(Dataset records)
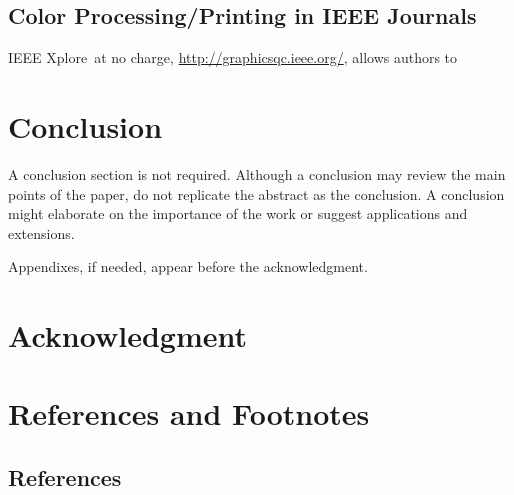 \documentclass[journal,twoside,web]{ieeecolor}
\begin{document}
\subsection{Color Processing/Printing in IEEE Journals}
IEEE Xplore\textregistered\ at no charge, \underline{http://graphicsqc.ieee.org/}, allows authors to 

\section{Conclusion}
A conclusion section is not required. Although a conclusion may review the 
main points of the paper, do not replicate the abstract as the conclusion. A 
conclusion might elaborate on the importance of the work or suggest 
applications and extensions. 

\appendices

Appendixes, if needed, appear before the acknowledgment.

\section*{Acknowledgment}



\section*{References and Footnotes}

\subsection{References}
\end{document}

__WHAT TO WORK ON__: Give the records back exactly. Leave the pictures out.

__TASK ANSWER__:
 \documentclass[journal,twoside,web]{ieeecolor}
\begin{document}
\subsection{Color Processing/Printing in IEEE Journals}
IEEE Xplore\textregistered\ at no charge, \underline{http://graphicsqc.ieee.org/}, allows authors to 

\section{Conclusion}
A conclusion section is not required. Although a conclusion may review the 
main points of the paper, do not replicate the abstract as the conclusion. A 
conclusion might elaborate on the importance of the work or suggest 
applications and extensions. 

\appendices

Appendixes, if needed, appear before the acknowledgment.

\section*{Acknowledgment}



\section*{References and Footnotes}

\subsection{References}
\end{document}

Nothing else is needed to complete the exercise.